Exercise: Below are records; please write out exactly the lines from the first line through the line containing "This interactive website", with no pictures.

[Plain-text document sources]

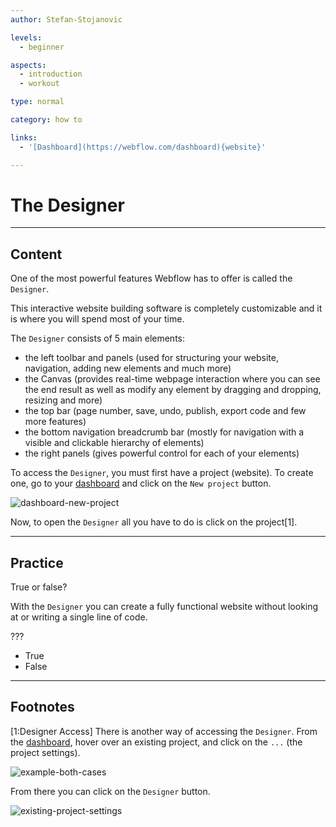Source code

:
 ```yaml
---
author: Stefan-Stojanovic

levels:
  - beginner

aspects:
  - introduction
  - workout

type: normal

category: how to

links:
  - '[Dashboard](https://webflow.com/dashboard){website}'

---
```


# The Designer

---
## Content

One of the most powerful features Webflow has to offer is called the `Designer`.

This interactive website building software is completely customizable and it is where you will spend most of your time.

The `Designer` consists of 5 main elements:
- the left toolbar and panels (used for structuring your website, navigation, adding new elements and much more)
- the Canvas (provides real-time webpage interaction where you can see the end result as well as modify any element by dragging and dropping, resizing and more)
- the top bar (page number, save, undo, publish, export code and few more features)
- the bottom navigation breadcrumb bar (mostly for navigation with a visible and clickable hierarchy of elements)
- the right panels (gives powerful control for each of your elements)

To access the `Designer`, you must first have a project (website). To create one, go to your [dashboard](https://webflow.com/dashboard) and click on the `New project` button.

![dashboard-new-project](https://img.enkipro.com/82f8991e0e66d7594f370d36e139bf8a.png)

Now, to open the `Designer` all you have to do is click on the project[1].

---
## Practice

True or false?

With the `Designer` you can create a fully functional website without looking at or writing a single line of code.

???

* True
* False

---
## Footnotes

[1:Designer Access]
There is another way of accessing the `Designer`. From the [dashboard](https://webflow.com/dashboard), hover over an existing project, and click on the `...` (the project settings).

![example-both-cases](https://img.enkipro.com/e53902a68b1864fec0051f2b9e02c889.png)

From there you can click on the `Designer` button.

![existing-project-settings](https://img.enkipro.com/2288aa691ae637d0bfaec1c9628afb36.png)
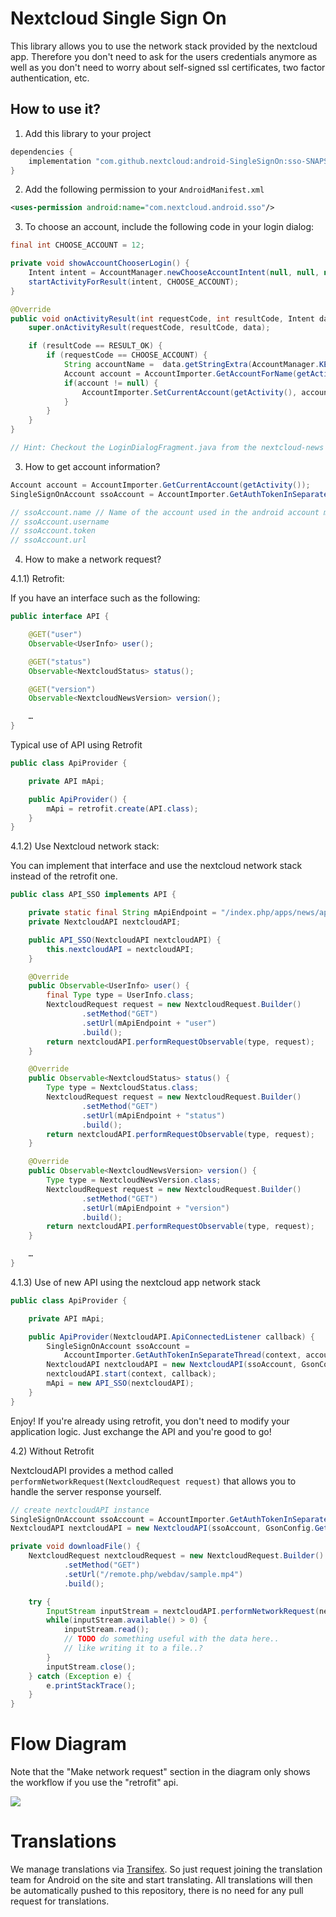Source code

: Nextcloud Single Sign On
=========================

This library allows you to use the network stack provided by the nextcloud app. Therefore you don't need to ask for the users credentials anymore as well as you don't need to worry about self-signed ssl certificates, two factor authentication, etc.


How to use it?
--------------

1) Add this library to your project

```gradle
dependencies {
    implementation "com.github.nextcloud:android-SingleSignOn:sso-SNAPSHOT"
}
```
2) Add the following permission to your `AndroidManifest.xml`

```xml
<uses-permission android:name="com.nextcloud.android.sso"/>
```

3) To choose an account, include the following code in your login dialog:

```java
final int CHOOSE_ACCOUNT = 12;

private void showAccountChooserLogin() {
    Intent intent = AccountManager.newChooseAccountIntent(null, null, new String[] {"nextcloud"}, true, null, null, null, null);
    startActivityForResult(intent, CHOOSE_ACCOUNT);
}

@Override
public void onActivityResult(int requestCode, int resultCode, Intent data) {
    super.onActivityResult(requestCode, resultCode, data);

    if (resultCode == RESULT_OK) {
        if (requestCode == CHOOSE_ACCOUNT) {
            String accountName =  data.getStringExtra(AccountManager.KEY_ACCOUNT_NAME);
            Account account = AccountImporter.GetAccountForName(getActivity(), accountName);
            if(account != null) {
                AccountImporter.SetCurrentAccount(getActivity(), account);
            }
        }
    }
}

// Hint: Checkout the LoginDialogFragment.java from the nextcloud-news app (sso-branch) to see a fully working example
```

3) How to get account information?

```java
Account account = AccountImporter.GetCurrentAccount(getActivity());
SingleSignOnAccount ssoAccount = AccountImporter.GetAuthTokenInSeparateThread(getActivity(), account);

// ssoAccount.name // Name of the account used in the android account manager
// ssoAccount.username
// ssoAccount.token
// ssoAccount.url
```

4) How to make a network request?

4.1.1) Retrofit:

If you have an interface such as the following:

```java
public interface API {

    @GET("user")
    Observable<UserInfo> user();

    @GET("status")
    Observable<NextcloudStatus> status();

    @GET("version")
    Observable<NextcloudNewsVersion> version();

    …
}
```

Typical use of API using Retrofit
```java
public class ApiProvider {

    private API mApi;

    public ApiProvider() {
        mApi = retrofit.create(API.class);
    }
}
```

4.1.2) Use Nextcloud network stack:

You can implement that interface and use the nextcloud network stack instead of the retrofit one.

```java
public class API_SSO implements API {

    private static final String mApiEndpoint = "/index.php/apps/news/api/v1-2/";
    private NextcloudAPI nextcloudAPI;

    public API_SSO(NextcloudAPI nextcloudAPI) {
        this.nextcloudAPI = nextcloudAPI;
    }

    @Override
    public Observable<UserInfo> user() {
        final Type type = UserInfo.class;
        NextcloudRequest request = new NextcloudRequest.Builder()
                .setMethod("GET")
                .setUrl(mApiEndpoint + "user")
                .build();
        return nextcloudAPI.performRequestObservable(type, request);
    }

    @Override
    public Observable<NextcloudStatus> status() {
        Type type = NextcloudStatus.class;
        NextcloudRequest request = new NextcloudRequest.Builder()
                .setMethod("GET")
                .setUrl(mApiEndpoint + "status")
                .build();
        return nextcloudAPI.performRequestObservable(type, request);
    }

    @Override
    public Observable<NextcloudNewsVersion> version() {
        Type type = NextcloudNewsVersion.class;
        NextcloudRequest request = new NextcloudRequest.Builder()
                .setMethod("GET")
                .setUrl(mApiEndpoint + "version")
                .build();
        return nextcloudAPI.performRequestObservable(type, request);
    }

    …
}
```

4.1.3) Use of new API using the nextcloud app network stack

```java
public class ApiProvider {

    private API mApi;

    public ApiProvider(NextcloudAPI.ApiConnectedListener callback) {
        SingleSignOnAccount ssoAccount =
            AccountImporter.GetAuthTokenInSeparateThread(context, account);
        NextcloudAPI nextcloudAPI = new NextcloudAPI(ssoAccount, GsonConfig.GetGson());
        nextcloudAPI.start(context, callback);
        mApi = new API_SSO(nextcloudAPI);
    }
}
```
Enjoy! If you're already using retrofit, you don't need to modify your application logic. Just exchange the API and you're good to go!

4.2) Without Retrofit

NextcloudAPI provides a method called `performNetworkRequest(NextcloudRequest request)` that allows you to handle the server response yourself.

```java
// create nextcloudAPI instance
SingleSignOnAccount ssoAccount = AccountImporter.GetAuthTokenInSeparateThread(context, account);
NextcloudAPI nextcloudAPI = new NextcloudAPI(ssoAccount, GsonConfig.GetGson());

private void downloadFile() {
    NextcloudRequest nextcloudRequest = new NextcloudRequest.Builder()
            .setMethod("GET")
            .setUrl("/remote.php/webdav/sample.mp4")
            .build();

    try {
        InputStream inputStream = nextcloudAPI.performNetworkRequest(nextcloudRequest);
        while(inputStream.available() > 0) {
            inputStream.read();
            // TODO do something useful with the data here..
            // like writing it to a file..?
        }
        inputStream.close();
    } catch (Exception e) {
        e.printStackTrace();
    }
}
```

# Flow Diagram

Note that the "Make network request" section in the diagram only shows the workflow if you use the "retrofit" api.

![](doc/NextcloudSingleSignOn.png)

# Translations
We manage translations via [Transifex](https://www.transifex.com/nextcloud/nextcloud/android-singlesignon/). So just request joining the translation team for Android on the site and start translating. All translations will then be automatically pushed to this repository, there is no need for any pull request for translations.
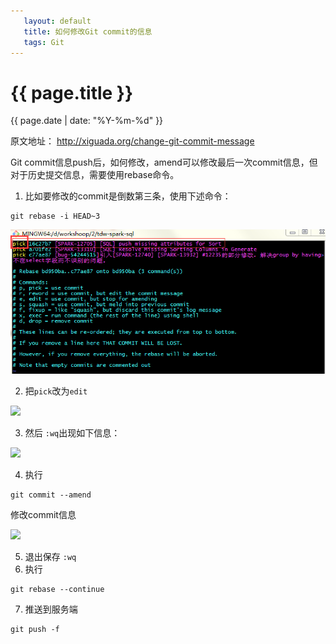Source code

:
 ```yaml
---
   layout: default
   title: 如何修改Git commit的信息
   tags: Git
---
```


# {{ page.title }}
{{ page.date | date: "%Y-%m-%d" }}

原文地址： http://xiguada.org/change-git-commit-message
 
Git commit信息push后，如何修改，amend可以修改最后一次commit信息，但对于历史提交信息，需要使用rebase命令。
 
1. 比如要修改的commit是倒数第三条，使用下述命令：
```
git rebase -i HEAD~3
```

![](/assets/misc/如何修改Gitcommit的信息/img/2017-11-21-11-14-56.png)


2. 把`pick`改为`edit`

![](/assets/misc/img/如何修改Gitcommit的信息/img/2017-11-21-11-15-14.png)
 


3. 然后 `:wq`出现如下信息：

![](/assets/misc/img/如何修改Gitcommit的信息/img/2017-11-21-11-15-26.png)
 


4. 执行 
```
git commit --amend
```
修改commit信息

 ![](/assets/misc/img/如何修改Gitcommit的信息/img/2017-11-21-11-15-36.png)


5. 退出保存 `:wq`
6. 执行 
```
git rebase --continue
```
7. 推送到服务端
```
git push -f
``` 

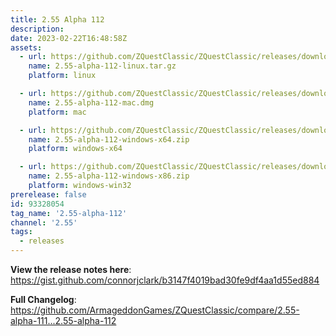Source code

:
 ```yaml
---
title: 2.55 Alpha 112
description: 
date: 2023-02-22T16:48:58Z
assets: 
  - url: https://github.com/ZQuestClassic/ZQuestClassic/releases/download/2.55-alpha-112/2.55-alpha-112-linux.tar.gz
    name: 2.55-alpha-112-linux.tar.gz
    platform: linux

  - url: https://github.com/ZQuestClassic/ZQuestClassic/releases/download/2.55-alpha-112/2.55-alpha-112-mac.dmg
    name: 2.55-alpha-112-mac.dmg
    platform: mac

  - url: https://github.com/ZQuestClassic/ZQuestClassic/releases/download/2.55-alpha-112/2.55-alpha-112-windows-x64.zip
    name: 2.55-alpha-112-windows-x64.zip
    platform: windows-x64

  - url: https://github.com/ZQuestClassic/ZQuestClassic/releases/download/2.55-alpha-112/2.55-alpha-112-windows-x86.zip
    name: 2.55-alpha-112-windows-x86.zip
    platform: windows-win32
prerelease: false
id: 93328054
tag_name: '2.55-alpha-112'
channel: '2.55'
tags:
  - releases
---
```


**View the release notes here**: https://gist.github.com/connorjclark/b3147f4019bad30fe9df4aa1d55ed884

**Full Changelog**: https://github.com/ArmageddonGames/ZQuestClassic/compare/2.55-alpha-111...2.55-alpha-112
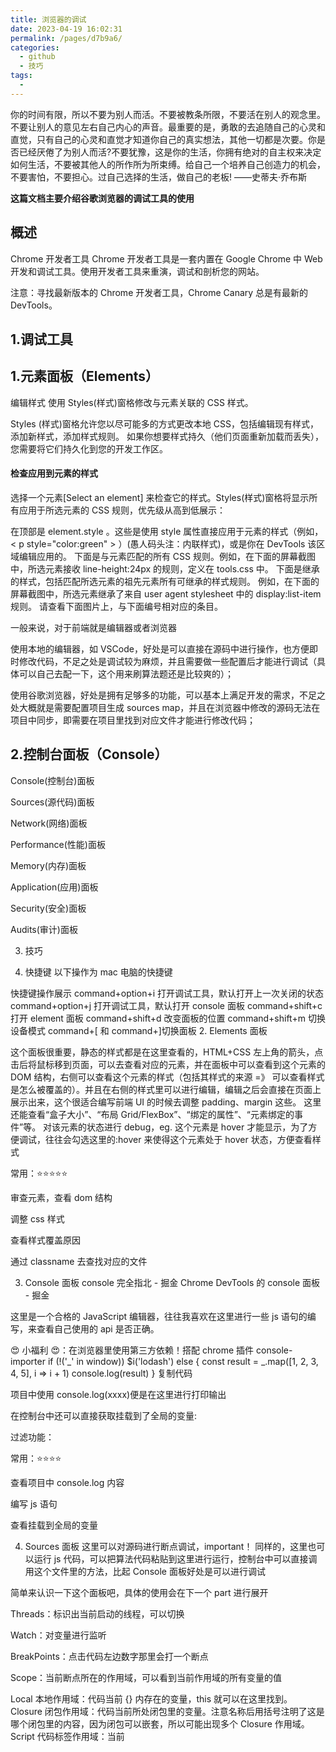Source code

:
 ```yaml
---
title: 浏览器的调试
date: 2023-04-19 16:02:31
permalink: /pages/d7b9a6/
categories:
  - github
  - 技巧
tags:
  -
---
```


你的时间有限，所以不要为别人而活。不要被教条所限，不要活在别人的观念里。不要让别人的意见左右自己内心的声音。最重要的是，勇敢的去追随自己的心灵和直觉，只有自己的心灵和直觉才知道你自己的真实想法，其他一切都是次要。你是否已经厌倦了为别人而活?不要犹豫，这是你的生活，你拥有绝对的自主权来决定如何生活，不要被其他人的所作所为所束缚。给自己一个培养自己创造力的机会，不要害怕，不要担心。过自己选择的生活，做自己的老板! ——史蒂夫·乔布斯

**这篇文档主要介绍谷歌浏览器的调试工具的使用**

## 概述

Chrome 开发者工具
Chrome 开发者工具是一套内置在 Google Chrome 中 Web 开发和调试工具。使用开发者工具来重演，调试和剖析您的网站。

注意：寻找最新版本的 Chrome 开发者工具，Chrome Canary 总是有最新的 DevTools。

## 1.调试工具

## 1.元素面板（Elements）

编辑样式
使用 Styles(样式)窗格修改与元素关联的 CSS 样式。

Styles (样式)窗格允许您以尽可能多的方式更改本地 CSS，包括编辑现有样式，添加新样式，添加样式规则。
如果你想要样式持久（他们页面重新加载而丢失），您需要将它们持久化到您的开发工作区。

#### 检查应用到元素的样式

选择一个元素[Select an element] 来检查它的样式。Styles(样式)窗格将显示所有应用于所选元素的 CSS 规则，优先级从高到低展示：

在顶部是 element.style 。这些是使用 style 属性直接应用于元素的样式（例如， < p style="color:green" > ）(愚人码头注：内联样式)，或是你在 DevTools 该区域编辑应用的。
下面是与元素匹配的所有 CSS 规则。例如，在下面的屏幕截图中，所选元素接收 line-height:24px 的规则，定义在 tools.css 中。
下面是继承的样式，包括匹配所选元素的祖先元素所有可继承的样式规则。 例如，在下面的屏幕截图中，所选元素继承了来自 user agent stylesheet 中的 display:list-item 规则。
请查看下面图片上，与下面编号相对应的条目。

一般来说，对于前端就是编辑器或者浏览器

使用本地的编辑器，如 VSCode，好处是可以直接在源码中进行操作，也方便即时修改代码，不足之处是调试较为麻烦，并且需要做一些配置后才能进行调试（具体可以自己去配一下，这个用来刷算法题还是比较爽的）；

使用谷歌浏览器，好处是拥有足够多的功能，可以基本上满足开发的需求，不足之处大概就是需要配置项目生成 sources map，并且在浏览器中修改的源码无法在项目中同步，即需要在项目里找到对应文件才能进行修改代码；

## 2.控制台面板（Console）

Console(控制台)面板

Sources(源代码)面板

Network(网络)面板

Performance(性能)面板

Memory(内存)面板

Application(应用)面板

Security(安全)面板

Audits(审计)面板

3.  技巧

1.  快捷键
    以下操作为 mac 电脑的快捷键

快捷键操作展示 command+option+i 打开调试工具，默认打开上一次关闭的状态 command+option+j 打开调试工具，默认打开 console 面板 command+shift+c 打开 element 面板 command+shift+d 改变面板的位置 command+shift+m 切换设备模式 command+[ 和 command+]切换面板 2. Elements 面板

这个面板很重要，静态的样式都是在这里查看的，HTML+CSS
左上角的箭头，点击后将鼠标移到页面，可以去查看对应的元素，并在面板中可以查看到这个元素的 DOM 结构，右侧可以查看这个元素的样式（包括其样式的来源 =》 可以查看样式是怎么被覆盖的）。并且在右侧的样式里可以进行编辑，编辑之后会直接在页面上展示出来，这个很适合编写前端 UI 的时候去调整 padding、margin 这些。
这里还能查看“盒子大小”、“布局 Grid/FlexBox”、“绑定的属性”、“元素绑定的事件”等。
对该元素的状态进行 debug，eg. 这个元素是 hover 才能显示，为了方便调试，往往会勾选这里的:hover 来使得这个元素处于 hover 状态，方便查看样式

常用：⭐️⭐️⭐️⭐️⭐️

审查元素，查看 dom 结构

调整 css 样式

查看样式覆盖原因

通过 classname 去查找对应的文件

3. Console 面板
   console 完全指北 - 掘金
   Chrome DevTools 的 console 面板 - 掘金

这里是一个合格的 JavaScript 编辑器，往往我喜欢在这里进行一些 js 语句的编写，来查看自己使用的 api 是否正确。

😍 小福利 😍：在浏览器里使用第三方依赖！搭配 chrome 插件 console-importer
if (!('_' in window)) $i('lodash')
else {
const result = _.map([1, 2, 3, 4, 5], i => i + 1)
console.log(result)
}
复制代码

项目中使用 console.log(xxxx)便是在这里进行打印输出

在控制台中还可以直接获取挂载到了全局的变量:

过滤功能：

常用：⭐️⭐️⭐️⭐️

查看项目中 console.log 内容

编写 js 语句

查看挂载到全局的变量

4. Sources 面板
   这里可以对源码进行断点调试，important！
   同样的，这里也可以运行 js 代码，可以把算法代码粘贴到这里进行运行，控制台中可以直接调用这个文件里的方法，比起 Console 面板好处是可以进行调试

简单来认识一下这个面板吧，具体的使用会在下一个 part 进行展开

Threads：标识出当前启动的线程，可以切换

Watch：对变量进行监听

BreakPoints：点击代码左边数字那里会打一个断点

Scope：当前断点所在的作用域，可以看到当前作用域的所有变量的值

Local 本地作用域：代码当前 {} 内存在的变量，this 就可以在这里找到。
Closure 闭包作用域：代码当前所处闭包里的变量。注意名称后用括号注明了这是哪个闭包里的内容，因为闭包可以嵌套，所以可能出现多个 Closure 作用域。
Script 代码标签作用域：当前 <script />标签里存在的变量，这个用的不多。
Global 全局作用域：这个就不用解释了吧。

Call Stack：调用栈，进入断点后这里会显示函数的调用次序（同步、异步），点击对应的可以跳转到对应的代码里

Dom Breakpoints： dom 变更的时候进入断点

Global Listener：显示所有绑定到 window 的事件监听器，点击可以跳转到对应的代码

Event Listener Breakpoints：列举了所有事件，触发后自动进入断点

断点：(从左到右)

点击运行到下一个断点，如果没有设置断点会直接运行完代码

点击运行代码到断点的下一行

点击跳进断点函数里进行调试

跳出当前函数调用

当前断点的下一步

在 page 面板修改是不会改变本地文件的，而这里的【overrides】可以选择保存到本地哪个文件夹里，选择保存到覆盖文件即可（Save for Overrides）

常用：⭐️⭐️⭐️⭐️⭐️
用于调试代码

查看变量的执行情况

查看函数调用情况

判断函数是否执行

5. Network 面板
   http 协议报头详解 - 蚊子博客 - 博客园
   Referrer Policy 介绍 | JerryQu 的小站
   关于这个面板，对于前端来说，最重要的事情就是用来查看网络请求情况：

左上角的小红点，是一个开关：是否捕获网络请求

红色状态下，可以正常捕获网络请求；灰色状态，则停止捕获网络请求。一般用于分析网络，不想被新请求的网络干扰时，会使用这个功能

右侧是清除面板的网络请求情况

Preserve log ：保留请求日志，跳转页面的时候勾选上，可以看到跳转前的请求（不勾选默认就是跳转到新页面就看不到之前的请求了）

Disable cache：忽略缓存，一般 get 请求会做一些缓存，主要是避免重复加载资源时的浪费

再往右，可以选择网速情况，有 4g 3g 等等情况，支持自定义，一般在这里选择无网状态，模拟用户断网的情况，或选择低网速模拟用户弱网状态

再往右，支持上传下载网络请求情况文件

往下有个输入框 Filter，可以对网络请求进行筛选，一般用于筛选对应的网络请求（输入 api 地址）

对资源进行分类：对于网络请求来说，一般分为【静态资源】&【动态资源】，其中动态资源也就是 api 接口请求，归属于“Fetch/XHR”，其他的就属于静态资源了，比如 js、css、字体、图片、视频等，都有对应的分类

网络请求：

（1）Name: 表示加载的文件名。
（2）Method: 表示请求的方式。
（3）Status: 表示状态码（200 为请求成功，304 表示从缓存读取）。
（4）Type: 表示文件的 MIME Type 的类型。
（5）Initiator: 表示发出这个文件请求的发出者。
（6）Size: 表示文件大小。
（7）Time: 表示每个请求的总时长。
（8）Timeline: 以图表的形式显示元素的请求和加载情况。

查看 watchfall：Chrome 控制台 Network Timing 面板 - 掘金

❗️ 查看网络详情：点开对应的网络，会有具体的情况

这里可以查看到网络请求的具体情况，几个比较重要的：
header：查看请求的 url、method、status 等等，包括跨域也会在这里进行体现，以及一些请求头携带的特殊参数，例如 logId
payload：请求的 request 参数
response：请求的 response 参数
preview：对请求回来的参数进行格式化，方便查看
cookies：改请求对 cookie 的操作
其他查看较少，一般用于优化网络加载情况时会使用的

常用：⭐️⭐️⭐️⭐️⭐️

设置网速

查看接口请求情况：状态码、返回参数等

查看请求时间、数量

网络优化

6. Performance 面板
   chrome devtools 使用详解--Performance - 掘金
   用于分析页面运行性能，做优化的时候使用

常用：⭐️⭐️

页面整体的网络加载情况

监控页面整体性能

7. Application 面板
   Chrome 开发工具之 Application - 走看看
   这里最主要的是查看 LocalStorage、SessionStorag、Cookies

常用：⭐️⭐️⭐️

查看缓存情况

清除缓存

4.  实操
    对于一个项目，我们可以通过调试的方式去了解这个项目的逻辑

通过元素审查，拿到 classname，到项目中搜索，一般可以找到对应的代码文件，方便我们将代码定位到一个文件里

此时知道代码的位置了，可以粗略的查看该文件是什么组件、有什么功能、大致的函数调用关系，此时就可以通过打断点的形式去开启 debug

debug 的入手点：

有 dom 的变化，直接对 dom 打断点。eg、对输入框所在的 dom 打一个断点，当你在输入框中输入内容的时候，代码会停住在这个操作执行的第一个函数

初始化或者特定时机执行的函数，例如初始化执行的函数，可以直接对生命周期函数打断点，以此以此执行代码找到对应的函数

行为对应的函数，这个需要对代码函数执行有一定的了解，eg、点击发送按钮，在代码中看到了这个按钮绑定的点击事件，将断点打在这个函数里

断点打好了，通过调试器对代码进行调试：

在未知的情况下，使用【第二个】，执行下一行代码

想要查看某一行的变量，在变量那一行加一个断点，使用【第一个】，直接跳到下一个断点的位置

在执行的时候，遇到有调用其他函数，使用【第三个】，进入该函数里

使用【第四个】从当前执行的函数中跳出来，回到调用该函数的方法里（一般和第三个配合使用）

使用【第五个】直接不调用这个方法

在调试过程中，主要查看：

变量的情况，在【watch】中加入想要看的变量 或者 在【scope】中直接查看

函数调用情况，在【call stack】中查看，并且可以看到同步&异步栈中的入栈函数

Output for this task:
Source code

:
 ```yaml
---
author: Stefan-Stojanovic

levels:
  - beginner

aspects:
  - introduction
  - workout

type: normal

category: how to

links:
  - '[Dashboard](https://webflow.com/dashboard){website}'

---
```


# The Designer

---
## Content

One of the most powerful features Webflow has to offer is called the `Designer`.

This interactive website building software is completely customizable and it is where you will spend most of your time.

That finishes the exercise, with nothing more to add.